Сталин вновь и вновь безжалостно обрушивался на оппозицию, обвиняя ее в «неверии» во внутренние силы революции. Исходя из этого, он подчеркивал, что она подрывает волю пролетариата к строительству социализма и таким образом «культивирует капитулянтство». Напомнив о словах Троцкого «великолепная историческая музыка растущего социализма», Сталин сказал, что это «музыкальная отписка», которая уводит в сторону от главной темы: «Мы можем, – говорит Троцкий, – идти к социализму. Но можем ли прийти к социализму, – вот в чем вопрос. Идти, зная, что не придешь к социализму, – разве это не глупость?». Сталин еще и еще раз подчеркивал психологический аспект – необходимость ясного понимания цели и уверенность в возможности ее достижения: «Мы не можем строить без перспектив, без уверенности, что, начав строить социалистическое хозяйство, можем его построить... Далее. Без ясных перспектив нашего строительства, без уверенности построить социализм рабочие массы не могут сознательно участвовать в этом строительстве, они не мо-
тут сознательно руководить крестьянством. Без уверенности построить социализм не может быть воли к строительству социализма. Кому охота строить, зная, что не построишь?». Придавая этому психологическому аргументу несколько парадоксальную антитроцкистскую направленность, Сталин заявил, что любое ослабление воли российского пролетариата строить социализм вредно для мировой революции, поскольку оно приведет к усилению капиталистических тенденций в советской экономике и, следовательно, подорвет надежды иностранных рабочих на победу социализма в России, что в свою очередь задержит революции в других странах. Ведь как писал Ленин уже после 1917 г.: «Сейчас главное свое воздействие на международную революцию мы оказываем своей хозяйственной политикой. Все на Советскую Республику смотрят... Решим мы эту задачу, – и тогда мы выиграли в международном масштабе наверняка и окончательно. Поэтому вопросы хозяйственного строительства приобретают для нас значение совершенно исключительное. На этом фронте мы должны одержать победу медленным, постепенным, – быстрым нельзя, – но неуклонным повышением и движением вперед»26.

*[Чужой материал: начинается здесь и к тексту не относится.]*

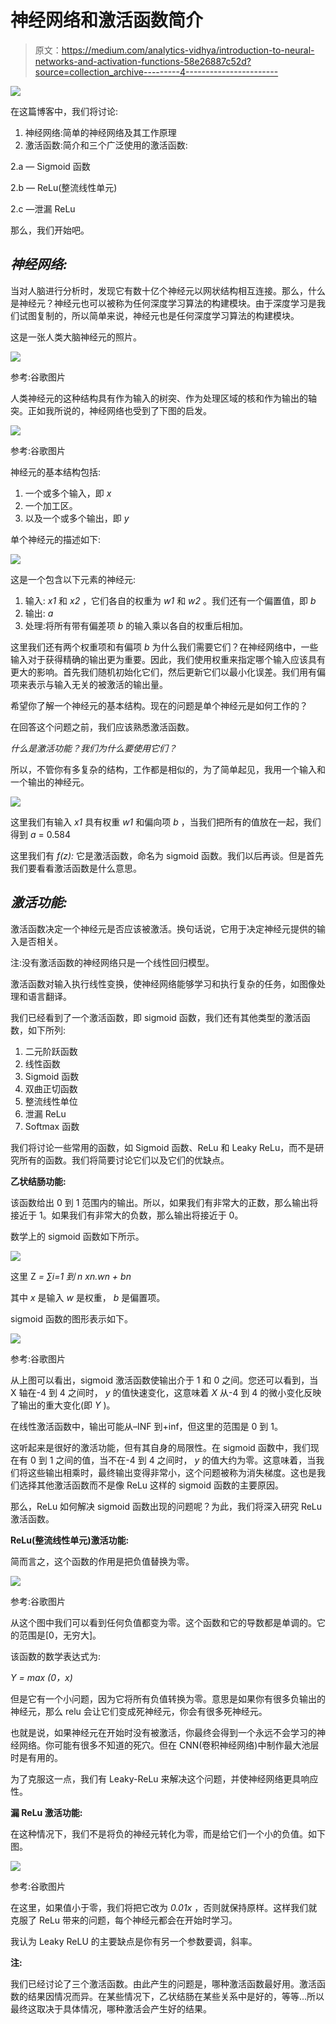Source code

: # 神经网络和激活函数简介

> 原文：<https://medium.com/analytics-vidhya/introduction-to-neural-networks-and-activation-functions-58e26887c52d?source=collection_archive---------4----------------------->

![](img/8f51abb5089ef17c1b16658dbd130c1a.png)

在这篇博客中，我们将讨论:

1.  神经网络:简单的神经网络及其工作原理
2.  激活函数:简介和三个广泛使用的激活函数:

2.a — Sigmoid 函数

2.b — ReLu(整流线性单元)

2.c —泄漏 ReLu

那么，我们开始吧。

## *神经网络:*

当对人脑进行分析时，发现它有数十亿个神经元以网状结构相互连接。那么，什么是神经元？神经元也可以被称为任何深度学习算法的构建模块。由于深度学习是我们试图复制的，所以简单来说，神经元也是任何深度学习算法的构建模块。

这是一张人类大脑神经元的照片。

![](img/d6d7810af2a4b5ce4989c642e16d881f.png)

参考:谷歌图片

人类神经元的这种结构具有作为输入的树突、作为处理区域的核和作为输出的轴突。正如我所说的，神经网络也受到了下图的启发。

![](img/a62c5b64414c9683a42dadf8b5432ded.png)

参考:谷歌图片

神经元的基本结构包括:

1.  一个或多个输入，即 *x*
2.  一个加工区。
3.  以及一个或多个输出，即 *y*

单个神经元的描述如下:

![](img/62a46119e34708129573d001e7e16e10.png)

这是一个包含以下元素的神经元:

1.  输入: *x1* 和 *x2* ，它们各自的权重为 *w1* 和 *w2* 。我们还有一个偏置值，即 *b*
2.  输出: *a*
3.  处理:将所有带有偏差项 *b* 的输入乘以各自的权重后相加。

这里我们还有两个权重项和有偏项 *b* 为什么我们需要它们？在神经网络中，一些输入对于获得精确的输出更为重要。因此，我们使用权重来指定哪个输入应该具有更大的影响。首先我们随机初始化它们，然后更新它们以最小化误差。我们用有偏项来表示与输入无关的被激活的输出量。

希望你了解一个神经元的基本结构。现在的问题是单个神经元是如何工作的？

在回答这个问题之前，我们应该熟悉激活函数。

*什么是激活功能？我们为什么要使用它们？*

所以，不管你有多复杂的结构，工作都是相似的，为了简单起见，我用一个输入和一个输出的神经元。

![](img/f87241a531bb6dc8849cdba724208e02.png)

这里我们有输入 *x1* 具有权重 *w1* 和偏向项 *b* ，当我们把所有的值放在一起，我们得到 *a* = 0.584

这里我们有 *f(z):* 它是激活函数，命名为 sigmoid 函数。我们以后再谈。但是首先我们要看看激活函数是什么意思。

## *激活功能:*

激活函数决定一个神经元是否应该被激活。换句话说，它用于决定神经元提供的输入是否相关。

注:没有激活函数的神经网络只是一个线性回归模型。

激活函数对输入执行线性变换，使神经网络能够学习和执行复杂的任务，如图像处理和语言翻译。

我们已经看到了一个激活函数，即 sigmoid 函数，我们还有其他类型的激活函数，如下所列:

1.  二元阶跃函数
2.  线性函数
3.  Sigmoid 函数
4.  双曲正切函数
5.  整流线性单位
6.  泄漏 ReLu
7.  Softmax 函数

我们将讨论一些常用的函数，如 Sigmoid 函数、ReLu 和 Leaky ReLu，而不是研究所有的函数。我们将简要讨论它们以及它们的优缺点。

**乙状结肠功能:**

该函数给出 0 到 1 范围内的输出。所以，如果我们有非常大的正数，那么输出将接近于 1。如果我们有非常大的负数，那么输出将接近于 0。

数学上的 sigmoid 函数如下所示。

![](img/2a562f51d236f5ae8999444f8d1d52b1.png)

这里 Z *= ∑i=1 到 n xn.wn + bn*

其中 *x* 是输入 *w* 是权重， *b* 是偏置项。

sigmoid 函数的图形表示如下。

![](img/39f8097e8049d8ccbf91d9c9c483f264.png)

参考:谷歌图片

从上图可以看出，sigmoid 激活函数使输出介于 1 和 0 之间。您还可以看到，当 X 轴在-4 到 4 之间时， *y* 的值快速变化，这意味着 *X* 从-4 到 4 的微小变化反映了输出的重大变化(即 *Y* )。

在线性激活函数中，输出可能从–INF 到+inf，但这里的范围是 0 到 1。

这听起来是很好的激活功能，但有其自身的局限性。在 sigmoid 函数中，我们现在有 0 到 1 之间的值，当不在-4 到 4 之间时， *y* 的值大约为零。这意味着，当我们将这些输出相乘时，最终输出变得非常小，这个问题被称为消失梯度。这也是我们选择其他激活函数而不是像 ReLu 这样的 sigmoid 函数的主要原因。

那么，ReLu 如何解决 sigmoid 函数出现的问题呢？为此，我们将深入研究 ReLu 激活函数。

**ReLu(整流线性单元)激活功能:**

简而言之，这个函数的作用是把负值替换为零。

![](img/6ca89a5fb29020cc6a081906f6767961.png)

参考:谷歌图片

从这个图中我们可以看到任何负值都变为零。这个函数和它的导数都是单调的。它的范围是[0，无穷大]。

该函数的数学表达式为:

*Y = max (0，x)*

但是它有一个小问题，因为它将所有负值转换为零。意思是如果你有很多负输出的神经元，那么 relu 会让它们变成死神经元，你会有很多死神经元。

也就是说，如果神经元在开始时没有被激活，你最终会得到一个永远不会学习的神经网络。你可能有很多不知道的死穴。但在 CNN(卷积神经网络)中制作最大池层时是有用的。

为了克服这一点，我们有 Leaky-ReLu 来解决这个问题，并使神经网络更具响应性。

**漏 ReLu 激活功能:**

在这种情况下，我们不是将负的神经元转化为零，而是给它们一个小的负值。如下图。

![](img/2b5266326f4a5c15d8a5b257376a76d8.png)

参考:谷歌图片

在这里，如果值小于零，我们将把它改为 *0.01x* ，否则就保持原样。这样我们就克服了 ReLu 带来的问题，每个神经元都会在开始时学习。

我认为 Leaky ReLU 的主要缺点是你有另一个参数要调，斜率。

**注:**

我们已经讨论了三个激活函数。由此产生的问题是，哪种激活函数最好用。激活函数的结果因情况而异。在某些情况下，乙状结肠在某些关系中是好的，等等…所以最终这取决于具体情况，哪种激活会产生好的结果。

Аргументация, используемая Сталиным, не отличалась четкостью, формулировки были подчас грубоваты, а некоторые из его выводов можно было признать обоснованными лишь с большой натяжкой. Его рассуждения не могли сравниться с построениями Троцкого по логике экономической аргументации, и, по любой объективной оценке, он проиграл «войну цитат» из Ленина. Однако, судя по всему, он все-таки одержал на XV конференции политическую победу. Залогом этой победы стала его глубокая уверенность во «внутренних силах нашей революции». Половина из 194 делегатов, имеющих право решающего голоса, и больше одной трети 640 делегатов с правом совещательного голоса, участвовавших в конференции, не имели дореволюционного партийного стажа. Многие представители нового поколения членов партии (это были в основном мужчины; среди 834 делегатов было только 30 женщин), а также большая часть бывших подпольщиков положительно восприняли логику рас-суждений Сталина, а вернее, его убежденность в том, чего им так хотелось, ибо то, что он сказал о «пролетариате», который нуждался в ясном понимании цели и вере в возможность ее достижения, особенно относилось к лидерам, о чем ему должно было быть хорошо известно. Несомненно, что сталинские аргументы укрепляли их убежденность в необходимости «перспектив», их волю к революционным достижениям на огромной социально-экономической арене России независимо от того, что происходило за границей.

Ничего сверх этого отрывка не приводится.